Start by importing the model's classes, and matplotlib for plotting support later on.
import matplotlib.pyplot as plt
from netechos.core import NetworkModel
from netechos.plot import NetworkPlot
Initializing a model¶
With the modules imported, you can access all of the model's functionality. To run a model, invoke NetworkModel
from the netechos.core
module to create an instance of the model object. The object will store all the data and serve as the model interface.
nemodel = NetworkModel(
number_of_nodes=100,
interaction_type="symmetric",
)
With the model object instantiated as nemodel
, you can use its attached methods to perform operations. For example, if you wanted to simulate with an Erdős-Rényi random network as your basis, you could initialize the starting network for that like so:
nemodel.create_network(network_type="erdos_renyi", p=0.3)

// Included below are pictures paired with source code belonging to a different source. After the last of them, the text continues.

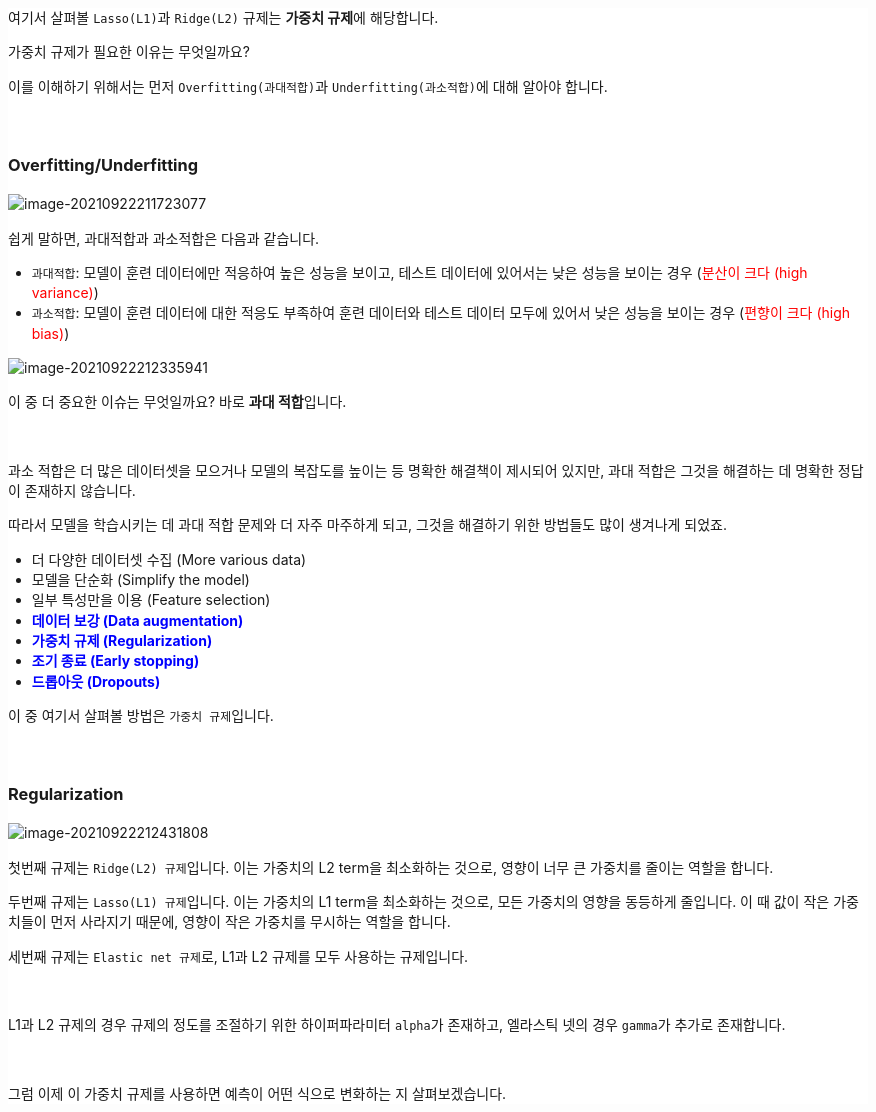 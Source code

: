 여기서 살펴볼 `Lasso(L1)`과 `Ridge(L2)` 규제는 **가중치 규제**에 해당합니다. 

가중치 규제가 필요한 이유는 무엇일까요? 

이를 이해하기 위해서는 먼저 `Overfitting(과대적합)`과 `Underfitting(과소적합)`에 대해 알아야 합니다.

<br>

### Overfitting/Underfitting

![image-20210922211723077](https://user-images.githubusercontent.com/70505378/134346029-2d881d58-0ec2-4c07-8305-bfbda74005d2.png)

 쉽게 말하면, 과대적합과 과소적합은 다음과 같습니다. 

* `과대적합`: 모델이 훈련 데이터에만 적응하여 높은 성능을 보이고, 테스트 데이터에 있어서는 낮은 성능을 보이는 경우 (<span style="color:red">분산이 크다 (high variance)</span>)
* `과소적합`: 모델이 훈련 데이터에 대한 적응도 부족하여 훈련 데이터와 테스트 데이터 모두에 있어서 낮은 성능을 보이는 경우 (<span style="color:red">편향이 크다 (high bias)</span>)

![image-20210922212335941](https://user-images.githubusercontent.com/70505378/134346037-598d0dd0-8cbe-4c27-ae79-5ffe69caa69c.png)

이 중 더 중요한 이슈는 무엇일까요? 바로 **과대 적합**입니다. 

<br>

과소 적합은 더 많은 데이터셋을 모으거나 모델의 복잡도를 높이는 등 명확한 해결책이 제시되어 있지만, 과대 적합은 그것을 해결하는 데 명확한 정답이 존재하지 않습니다. 

따라서 모델을 학습시키는 데 과대 적합 문제와 더 자주 마주하게 되고, 그것을 해결하기 위한 방법들도 많이 생겨나게 되었죠. 

* 더 다양한 데이터셋 수집 (More various data)
* 모델을 단순화 (Simplify the model)
* 일부 특성만을 이용 (Feature selection)
* <span style="color:blue">**데이터 보강 (Data augmentation)**</span>
* <span style="color:blue">**가중치 규제 (Regularization)**</span>
* <span style="color:blue">**조기 종료 (Early stopping)**</span>
* <span style="color:blue">**드롭아웃 (Dropouts)**</span>

이 중 여기서 살펴볼 방법은 `가중치 규제`입니다. 

<br>

### Regularization

![image-20210922212431808](https://user-images.githubusercontent.com/70505378/134346039-501aa532-1a6a-43cb-9d01-f96f6ec3d4eb.png)

첫번째 규제는 `Ridge(L2) 규제`입니다. 이는 가중치의 L2 term을 최소화하는 것으로, 영향이 너무 큰 가중치를 줄이는 역할을 합니다. 

두번째 규제는 `Lasso(L1) 규제`입니다. 이는 가중치의 L1 term을 최소화하는 것으로, 모든 가중치의 영향을 동등하게 줄입니다. 이 때 값이 작은 가중치들이 먼저 사라지기 때문에, 영향이 작은 가중치를 무시하는 역할을 합니다. 

세번째 규제는 `Elastic net 규제`로, L1과 L2 규제를 모두 사용하는 규제입니다.  

<br>

L1과 L2 규제의 경우 규제의 정도를 조절하기 위한 하이퍼파라미터 `alpha`가 존재하고, 엘라스틱 넷의 경우 `gamma`가 추가로 존재합니다. 

<br>

그럼 이제 이 가중치 규제를 사용하면 예측이 어떤 식으로 변화하는 지 살펴보겠습니다.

<netechos.core.NetworkModel at 0x1232197fef0>
Simulations also depend on the individual attitudes of the in the basis network and the connections between them, which you can initalize like so:
nemodel.initialize_connections()
nemodel.initialize_attitudes()
<netechos.core.NetworkModel at 0x1232197fef0>
The initialize_connections()
and initialize_attitudes()
methods each include several optional arguments you can specify to customize how the initial connections and attitudes are assigned.
Running a simulation¶
With the basis network, connections, and attitudes all initialized on the model object, you can now run a simulation.
nemodel.run_simulation(tmax=1000)
100%|██████████| 1000/1000 [00:00<00:00, 1584.67it/s]
Once the simulation is complete, the model object can be passed to NetworkPlot
from the netechos.plot
module to see how the simulation went. This module allows quick access to simple aspects of the simulation results.
Reviewing a simulation¶
neplot = NetworkPlot(nemodel)
You can examine how the mean node attitudes and mean connection strength evolved over time:
means_over_time = neplot.attitude_and_connection_means()
plt.show(means_over_time)
And you can view how each individual node's attitude evolved over time:
attitudes_over_time = neplot.node_attitudes_over_time()
plt.show(attitudes_over_time)
For large networks, e.g., 1000+ nodes, this individual node plot will be slow and unhelpful, but it can be used with a smaller network to give an illustrative example to pair with the plot of the means earlier.